• **Record extracts**:
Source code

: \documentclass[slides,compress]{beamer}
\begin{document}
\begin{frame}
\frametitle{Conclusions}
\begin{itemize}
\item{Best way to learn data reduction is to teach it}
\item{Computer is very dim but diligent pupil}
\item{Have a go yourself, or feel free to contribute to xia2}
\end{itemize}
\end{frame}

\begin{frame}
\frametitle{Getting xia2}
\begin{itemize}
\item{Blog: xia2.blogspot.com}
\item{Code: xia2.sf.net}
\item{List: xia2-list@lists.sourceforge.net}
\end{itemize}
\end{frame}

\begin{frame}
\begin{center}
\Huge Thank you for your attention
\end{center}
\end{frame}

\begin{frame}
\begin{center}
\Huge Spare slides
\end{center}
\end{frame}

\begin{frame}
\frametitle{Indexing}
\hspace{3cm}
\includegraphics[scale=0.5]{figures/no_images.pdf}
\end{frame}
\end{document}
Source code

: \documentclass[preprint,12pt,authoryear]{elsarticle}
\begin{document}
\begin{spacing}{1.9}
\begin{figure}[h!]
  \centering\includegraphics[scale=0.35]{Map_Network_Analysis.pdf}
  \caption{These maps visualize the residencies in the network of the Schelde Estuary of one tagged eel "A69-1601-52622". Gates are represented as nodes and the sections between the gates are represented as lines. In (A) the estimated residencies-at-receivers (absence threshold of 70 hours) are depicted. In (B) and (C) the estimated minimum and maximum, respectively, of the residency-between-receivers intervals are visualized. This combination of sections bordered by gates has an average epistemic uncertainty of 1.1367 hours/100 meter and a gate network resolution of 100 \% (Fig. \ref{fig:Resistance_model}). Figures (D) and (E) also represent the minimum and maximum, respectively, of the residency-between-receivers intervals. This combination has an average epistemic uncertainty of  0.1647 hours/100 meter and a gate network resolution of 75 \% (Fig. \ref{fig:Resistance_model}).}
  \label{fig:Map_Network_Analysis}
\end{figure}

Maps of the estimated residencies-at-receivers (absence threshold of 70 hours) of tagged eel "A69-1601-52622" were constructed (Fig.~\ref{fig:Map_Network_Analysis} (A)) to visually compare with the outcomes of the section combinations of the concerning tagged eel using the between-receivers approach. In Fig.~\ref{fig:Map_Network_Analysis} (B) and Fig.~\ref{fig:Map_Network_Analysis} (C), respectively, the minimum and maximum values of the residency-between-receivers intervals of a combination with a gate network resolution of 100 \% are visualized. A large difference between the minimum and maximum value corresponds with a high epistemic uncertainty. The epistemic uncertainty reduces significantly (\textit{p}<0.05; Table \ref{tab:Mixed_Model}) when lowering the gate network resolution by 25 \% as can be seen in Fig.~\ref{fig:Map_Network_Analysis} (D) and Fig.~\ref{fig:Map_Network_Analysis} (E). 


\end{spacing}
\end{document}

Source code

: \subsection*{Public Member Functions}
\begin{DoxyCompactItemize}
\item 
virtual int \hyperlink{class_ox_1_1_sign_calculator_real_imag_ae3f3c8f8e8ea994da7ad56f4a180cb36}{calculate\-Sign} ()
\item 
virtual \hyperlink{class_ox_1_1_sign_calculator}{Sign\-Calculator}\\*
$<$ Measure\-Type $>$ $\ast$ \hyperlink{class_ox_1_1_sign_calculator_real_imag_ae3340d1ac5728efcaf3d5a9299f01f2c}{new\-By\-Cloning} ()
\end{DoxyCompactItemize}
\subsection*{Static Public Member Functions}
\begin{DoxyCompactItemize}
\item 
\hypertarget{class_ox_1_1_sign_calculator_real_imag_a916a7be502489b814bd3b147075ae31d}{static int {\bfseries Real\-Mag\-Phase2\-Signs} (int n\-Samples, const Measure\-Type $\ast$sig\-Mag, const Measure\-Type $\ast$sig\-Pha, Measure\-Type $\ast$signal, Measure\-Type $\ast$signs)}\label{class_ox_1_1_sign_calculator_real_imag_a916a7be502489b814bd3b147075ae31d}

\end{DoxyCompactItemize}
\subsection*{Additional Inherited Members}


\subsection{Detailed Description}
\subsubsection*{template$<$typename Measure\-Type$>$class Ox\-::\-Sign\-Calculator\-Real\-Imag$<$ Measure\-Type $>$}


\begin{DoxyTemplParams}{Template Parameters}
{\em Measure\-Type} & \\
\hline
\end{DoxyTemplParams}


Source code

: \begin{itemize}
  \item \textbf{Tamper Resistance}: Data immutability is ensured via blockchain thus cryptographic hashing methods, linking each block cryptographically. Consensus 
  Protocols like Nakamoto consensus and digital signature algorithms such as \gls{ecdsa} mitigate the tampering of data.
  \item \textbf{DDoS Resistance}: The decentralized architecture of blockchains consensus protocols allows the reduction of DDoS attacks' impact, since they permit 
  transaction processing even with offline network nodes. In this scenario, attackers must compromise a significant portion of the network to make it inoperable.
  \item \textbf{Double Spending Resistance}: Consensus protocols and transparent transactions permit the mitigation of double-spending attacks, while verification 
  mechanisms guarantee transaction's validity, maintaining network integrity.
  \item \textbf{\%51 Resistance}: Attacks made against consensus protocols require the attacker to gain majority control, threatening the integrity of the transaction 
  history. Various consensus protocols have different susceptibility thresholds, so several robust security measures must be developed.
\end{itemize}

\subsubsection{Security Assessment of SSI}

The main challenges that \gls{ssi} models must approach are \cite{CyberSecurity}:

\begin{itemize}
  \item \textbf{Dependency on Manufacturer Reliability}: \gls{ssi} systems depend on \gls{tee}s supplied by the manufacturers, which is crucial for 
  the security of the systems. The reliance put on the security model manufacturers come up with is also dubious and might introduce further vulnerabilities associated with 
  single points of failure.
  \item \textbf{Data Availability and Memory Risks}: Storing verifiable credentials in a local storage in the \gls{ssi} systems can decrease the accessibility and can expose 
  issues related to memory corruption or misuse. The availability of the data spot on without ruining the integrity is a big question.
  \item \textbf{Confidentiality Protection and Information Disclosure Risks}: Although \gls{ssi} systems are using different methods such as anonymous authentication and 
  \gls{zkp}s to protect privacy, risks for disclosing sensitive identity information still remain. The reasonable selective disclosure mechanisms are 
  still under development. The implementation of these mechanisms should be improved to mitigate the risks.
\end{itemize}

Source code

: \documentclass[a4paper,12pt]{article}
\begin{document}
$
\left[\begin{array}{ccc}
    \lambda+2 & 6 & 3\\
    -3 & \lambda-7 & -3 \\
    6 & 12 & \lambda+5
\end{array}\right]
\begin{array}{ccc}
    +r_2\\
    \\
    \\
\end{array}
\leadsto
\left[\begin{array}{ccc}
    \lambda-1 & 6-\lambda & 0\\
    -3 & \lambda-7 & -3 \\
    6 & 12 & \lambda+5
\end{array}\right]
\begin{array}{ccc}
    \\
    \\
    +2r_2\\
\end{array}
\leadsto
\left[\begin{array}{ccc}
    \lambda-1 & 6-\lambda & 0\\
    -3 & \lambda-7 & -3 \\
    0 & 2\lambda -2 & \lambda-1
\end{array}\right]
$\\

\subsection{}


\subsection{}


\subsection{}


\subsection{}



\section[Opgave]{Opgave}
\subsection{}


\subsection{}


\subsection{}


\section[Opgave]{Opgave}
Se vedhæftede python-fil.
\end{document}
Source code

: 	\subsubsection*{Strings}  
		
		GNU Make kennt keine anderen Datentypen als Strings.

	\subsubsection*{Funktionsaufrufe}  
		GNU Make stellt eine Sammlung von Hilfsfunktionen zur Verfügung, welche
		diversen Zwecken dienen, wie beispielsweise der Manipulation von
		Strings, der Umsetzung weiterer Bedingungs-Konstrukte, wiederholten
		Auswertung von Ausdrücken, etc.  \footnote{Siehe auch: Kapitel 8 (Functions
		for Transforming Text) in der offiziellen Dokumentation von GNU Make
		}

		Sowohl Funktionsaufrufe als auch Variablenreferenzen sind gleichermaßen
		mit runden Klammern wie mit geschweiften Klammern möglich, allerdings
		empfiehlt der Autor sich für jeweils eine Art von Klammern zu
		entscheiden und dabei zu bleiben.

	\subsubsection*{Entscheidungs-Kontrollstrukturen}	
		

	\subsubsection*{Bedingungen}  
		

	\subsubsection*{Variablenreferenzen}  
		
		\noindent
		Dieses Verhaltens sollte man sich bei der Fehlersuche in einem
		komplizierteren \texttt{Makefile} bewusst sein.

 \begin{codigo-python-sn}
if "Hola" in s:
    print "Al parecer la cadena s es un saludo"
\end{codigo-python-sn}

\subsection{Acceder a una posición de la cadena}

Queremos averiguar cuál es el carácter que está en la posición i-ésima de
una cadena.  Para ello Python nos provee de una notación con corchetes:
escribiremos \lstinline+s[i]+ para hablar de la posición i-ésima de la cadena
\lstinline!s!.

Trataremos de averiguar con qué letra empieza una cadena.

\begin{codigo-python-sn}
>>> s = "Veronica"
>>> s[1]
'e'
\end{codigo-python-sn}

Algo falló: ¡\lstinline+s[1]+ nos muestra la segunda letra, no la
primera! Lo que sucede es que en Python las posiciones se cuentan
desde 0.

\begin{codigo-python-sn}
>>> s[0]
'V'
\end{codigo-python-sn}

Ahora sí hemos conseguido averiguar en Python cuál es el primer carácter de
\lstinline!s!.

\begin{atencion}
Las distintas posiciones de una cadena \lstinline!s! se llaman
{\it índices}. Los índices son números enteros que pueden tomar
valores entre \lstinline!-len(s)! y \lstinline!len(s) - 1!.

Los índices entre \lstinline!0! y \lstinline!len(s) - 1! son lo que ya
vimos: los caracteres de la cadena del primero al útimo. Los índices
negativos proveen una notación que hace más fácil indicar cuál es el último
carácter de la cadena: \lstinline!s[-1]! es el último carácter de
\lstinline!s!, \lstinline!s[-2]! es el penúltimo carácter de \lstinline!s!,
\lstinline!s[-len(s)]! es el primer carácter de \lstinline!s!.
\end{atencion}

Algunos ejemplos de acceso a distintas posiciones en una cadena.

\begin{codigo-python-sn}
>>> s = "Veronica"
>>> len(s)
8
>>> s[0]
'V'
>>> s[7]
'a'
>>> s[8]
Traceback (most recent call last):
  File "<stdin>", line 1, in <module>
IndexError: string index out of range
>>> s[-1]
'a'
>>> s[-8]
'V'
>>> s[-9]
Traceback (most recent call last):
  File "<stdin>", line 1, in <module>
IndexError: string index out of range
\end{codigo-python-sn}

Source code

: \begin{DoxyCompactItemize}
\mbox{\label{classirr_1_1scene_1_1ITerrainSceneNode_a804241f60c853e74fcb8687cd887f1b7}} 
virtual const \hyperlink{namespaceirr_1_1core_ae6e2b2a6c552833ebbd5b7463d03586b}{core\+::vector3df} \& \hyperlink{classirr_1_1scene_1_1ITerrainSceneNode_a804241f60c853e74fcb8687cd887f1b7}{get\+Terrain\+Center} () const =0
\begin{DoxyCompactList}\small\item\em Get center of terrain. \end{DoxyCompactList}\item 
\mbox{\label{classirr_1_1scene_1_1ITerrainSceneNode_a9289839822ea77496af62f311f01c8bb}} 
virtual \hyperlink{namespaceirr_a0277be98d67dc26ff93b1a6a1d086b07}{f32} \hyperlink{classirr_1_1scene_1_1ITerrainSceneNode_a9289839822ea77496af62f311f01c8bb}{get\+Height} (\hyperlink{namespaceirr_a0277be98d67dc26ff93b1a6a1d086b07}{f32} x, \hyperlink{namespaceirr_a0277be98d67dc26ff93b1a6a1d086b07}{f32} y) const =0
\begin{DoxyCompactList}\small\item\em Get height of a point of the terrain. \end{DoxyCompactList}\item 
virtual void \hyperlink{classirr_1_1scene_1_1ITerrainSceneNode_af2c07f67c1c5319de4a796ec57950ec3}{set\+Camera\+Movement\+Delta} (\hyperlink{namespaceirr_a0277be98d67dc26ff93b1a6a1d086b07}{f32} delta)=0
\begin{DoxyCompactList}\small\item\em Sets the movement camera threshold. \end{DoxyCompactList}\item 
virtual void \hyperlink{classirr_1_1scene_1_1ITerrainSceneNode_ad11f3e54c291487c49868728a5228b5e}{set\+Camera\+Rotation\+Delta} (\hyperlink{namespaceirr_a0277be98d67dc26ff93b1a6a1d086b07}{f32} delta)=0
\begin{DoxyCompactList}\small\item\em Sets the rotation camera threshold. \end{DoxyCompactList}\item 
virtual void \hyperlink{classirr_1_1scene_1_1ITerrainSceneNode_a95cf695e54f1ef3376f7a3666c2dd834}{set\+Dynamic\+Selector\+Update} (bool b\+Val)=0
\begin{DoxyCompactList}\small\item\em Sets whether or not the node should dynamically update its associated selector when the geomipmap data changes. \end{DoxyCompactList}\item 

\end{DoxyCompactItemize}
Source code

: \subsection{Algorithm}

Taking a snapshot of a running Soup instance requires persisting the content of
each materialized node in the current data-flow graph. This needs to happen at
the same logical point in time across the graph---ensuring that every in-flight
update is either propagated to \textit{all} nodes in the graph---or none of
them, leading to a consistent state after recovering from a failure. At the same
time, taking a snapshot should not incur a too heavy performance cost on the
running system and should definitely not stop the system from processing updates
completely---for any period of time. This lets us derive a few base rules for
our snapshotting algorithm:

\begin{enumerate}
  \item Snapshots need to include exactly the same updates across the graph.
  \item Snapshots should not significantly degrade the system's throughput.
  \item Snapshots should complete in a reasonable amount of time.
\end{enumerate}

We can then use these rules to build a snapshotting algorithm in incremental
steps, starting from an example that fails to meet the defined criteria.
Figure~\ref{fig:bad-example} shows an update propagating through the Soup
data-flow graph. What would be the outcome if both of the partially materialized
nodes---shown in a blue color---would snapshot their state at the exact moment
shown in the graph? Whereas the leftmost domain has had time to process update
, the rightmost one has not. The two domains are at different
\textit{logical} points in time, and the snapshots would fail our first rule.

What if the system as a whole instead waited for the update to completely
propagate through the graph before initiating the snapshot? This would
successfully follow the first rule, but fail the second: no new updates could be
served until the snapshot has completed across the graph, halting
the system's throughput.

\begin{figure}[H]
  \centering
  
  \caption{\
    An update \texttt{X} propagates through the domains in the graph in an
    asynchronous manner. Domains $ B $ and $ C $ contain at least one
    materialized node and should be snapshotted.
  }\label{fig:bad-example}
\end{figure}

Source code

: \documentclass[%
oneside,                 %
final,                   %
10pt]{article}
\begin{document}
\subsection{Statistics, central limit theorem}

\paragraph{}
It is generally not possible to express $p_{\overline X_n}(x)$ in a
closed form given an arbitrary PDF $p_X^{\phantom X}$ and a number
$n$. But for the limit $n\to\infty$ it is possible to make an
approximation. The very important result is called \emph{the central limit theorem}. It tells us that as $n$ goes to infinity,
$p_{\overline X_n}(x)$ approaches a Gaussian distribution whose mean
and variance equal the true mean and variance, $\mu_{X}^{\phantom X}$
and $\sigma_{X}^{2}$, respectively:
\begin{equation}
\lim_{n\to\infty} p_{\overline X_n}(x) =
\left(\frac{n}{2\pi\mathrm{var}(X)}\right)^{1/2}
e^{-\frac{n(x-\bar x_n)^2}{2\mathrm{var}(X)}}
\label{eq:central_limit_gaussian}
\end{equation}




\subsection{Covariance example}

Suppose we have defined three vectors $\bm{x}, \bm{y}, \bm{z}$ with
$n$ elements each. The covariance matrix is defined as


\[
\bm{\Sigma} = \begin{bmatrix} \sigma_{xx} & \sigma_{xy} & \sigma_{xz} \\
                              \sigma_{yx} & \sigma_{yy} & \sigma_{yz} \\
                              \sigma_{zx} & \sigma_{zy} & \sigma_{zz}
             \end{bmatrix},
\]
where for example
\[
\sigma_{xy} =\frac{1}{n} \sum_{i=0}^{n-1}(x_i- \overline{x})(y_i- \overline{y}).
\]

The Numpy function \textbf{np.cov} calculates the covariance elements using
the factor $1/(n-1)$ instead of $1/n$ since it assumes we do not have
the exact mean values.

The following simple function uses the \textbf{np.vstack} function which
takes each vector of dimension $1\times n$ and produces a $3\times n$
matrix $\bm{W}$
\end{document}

• **Exercise details**: Working from the material above, retype exactly the lines from the one with "update is either" through the one with "through the Soup", both included, and only those lines.

• **Exercise output**:
update is either propagated to \textit{all} nodes in the graph---or none of
them, leading to a consistent state after recovering from a failure. At the same
time, taking a snapshot should not incur a too heavy performance cost on the
running system and should definitely not stop the system from processing updates
completely---for any period of time. This lets us derive a few base rules for
our snapshotting algorithm:

\begin{enumerate}
  \item Snapshots need to include exactly the same updates across the graph.
  \item Snapshots should not significantly degrade the system's throughput.
  \item Snapshots should complete in a reasonable amount of time.
\end{enumerate}

We can then use these rules to build a snapshotting algorithm in incremental
steps, starting from an example that fails to meet the defined criteria.
Figure~\ref{fig:bad-example} shows an update propagating through the Soup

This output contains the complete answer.